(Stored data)
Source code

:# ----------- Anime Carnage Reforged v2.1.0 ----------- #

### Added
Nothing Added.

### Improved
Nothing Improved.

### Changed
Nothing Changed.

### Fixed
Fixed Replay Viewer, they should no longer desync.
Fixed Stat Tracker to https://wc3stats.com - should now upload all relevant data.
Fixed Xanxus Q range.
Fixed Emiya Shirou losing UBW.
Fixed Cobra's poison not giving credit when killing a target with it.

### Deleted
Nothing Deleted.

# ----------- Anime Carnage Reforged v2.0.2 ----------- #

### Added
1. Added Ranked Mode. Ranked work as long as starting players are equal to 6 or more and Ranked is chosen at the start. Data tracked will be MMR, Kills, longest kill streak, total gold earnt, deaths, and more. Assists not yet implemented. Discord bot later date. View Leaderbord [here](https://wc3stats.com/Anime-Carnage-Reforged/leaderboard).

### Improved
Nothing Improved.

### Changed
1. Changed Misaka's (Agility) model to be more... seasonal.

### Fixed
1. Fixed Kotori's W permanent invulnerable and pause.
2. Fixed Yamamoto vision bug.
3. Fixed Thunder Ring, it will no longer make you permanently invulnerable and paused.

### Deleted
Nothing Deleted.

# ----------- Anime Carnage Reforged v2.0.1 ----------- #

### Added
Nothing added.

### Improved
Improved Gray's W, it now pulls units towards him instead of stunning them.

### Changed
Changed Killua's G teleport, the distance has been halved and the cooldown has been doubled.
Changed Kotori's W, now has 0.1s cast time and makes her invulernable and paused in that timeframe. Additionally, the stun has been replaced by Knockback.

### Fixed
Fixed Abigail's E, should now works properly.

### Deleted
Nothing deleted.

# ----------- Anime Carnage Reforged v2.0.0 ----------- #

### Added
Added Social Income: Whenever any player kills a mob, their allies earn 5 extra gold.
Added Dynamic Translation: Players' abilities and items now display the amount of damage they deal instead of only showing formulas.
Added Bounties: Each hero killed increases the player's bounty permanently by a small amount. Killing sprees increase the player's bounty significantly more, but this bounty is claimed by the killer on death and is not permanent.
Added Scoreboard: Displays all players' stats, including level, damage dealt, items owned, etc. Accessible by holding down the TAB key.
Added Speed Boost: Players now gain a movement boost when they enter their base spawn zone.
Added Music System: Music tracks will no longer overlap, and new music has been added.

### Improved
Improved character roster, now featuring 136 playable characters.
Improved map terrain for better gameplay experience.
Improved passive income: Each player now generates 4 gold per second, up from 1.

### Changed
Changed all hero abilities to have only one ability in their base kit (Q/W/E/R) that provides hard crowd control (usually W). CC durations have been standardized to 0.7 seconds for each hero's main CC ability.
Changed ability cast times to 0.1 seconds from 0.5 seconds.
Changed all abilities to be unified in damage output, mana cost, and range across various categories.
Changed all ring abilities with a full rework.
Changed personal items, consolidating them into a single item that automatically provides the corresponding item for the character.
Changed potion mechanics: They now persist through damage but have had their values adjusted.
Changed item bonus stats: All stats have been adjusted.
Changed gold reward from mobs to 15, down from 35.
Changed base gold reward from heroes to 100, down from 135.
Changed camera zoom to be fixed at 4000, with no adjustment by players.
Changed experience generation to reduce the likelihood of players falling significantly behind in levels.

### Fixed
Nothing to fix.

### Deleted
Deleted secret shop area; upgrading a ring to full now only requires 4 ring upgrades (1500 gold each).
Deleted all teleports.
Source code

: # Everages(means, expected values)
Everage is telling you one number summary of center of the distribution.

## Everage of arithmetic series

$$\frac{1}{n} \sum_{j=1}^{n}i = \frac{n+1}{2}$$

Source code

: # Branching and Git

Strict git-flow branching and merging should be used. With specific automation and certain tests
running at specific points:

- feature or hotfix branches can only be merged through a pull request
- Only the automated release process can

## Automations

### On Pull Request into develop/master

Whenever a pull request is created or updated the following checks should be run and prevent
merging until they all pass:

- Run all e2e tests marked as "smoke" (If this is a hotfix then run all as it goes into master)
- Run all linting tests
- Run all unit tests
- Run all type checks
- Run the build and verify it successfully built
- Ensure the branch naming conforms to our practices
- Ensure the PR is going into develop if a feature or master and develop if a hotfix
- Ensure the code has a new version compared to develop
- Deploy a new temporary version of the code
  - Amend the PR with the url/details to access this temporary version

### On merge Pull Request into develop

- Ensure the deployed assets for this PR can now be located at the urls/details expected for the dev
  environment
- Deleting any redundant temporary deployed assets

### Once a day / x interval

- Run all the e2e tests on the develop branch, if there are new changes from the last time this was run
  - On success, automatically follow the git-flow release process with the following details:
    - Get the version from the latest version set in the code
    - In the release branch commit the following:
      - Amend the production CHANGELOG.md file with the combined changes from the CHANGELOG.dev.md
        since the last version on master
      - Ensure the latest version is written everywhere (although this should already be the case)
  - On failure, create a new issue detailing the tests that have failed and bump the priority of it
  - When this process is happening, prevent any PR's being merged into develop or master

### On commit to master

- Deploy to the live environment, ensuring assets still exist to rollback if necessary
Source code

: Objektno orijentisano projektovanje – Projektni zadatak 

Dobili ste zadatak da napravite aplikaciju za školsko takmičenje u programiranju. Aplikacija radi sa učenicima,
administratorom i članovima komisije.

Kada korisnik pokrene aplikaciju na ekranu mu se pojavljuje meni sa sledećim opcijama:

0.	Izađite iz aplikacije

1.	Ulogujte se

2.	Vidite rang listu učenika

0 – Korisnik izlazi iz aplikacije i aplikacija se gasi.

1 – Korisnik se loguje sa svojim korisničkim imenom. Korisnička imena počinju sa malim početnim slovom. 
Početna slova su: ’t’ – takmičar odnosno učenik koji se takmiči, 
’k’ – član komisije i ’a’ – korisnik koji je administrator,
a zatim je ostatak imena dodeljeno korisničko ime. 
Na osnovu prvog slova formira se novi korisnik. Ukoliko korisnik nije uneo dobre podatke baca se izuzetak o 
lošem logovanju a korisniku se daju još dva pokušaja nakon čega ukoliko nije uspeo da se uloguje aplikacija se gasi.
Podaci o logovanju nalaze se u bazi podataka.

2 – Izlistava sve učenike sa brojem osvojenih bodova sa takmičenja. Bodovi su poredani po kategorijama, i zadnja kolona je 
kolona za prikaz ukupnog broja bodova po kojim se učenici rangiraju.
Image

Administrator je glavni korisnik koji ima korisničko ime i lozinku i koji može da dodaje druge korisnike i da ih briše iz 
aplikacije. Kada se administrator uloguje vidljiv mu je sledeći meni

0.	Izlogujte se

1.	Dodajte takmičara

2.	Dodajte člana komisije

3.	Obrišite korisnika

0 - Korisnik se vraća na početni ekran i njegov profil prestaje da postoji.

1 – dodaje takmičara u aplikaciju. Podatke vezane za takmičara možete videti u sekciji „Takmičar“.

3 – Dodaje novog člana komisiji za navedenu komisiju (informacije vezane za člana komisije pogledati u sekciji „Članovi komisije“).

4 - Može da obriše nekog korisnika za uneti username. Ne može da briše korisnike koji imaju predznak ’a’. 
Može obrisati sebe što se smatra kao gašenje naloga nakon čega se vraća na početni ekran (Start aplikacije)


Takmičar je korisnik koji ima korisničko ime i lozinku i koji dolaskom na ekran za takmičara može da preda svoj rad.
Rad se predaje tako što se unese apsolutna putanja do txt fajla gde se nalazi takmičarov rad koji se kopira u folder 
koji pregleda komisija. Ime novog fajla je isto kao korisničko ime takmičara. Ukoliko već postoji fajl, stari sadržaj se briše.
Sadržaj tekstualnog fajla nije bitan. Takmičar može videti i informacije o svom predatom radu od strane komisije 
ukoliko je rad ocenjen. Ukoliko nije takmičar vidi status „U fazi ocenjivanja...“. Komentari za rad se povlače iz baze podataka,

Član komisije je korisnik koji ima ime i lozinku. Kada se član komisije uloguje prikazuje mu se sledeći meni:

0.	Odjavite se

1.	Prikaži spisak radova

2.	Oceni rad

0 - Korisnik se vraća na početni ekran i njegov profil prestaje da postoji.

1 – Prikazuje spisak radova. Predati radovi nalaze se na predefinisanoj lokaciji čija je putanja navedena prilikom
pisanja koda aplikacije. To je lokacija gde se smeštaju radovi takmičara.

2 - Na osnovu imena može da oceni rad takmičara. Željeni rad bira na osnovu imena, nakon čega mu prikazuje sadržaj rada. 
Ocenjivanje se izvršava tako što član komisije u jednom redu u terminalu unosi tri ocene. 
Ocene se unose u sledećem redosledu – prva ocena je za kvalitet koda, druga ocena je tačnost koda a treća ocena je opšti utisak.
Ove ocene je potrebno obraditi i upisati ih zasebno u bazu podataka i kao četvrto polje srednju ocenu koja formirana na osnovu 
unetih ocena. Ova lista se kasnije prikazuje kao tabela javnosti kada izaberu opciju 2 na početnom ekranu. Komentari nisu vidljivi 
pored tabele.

What you will do
Above are some lines. Repeat exactly, and only, those from the line that has "a zatim je ostatak" through the line that has "Rad se predaje".

Task response
a zatim je ostatak imena dodeljeno korisničko ime. 
Na osnovu prvog slova formira se novi korisnik. Ukoliko korisnik nije uneo dobre podatke baca se izuzetak o 
lošem logovanju a korisniku se daju još dva pokušaja nakon čega ukoliko nije uspeo da se uloguje aplikacija se gasi.
Podaci o logovanju nalaze se u bazi podataka.

2 – Izlistava sve učenike sa brojem osvojenih bodova sa takmičenja. Bodovi su poredani po kategorijama, i zadnja kolona je 
kolona za prikaz ukupnog broja bodova po kojim se učenici rangiraju.
Image

Administrator je glavni korisnik koji ima korisničko ime i lozinku i koji može da dodaje druge korisnike i da ih briše iz 
aplikacije. Kada se administrator uloguje vidljiv mu je sledeći meni

0.	Izlogujte se

1.	Dodajte takmičara

2.	Dodajte člana komisije

3.	Obrišite korisnika

0 - Korisnik se vraća na početni ekran i njegov profil prestaje da postoji.

1 – dodaje takmičara u aplikaciju. Podatke vezane za takmičara možete videti u sekciji „Takmičar“.

3 – Dodaje novog člana komisiji za navedenu komisiju (informacije vezane za člana komisije pogledati u sekciji „Članovi komisije“).

4 - Može da obriše nekog korisnika za uneti username. Ne može da briše korisnike koji imaju predznak ’a’. 
Može obrisati sebe što se smatra kao gašenje naloga nakon čega se vraća na početni ekran (Start aplikacije)


Takmičar je korisnik koji ima korisničko ime i lozinku i koji dolaskom na ekran za takmičara može da preda svoj rad.
Rad se predaje tako što se unese apsolutna putanja do txt fajla gde se nalazi takmičarov rad koji se kopira u folder 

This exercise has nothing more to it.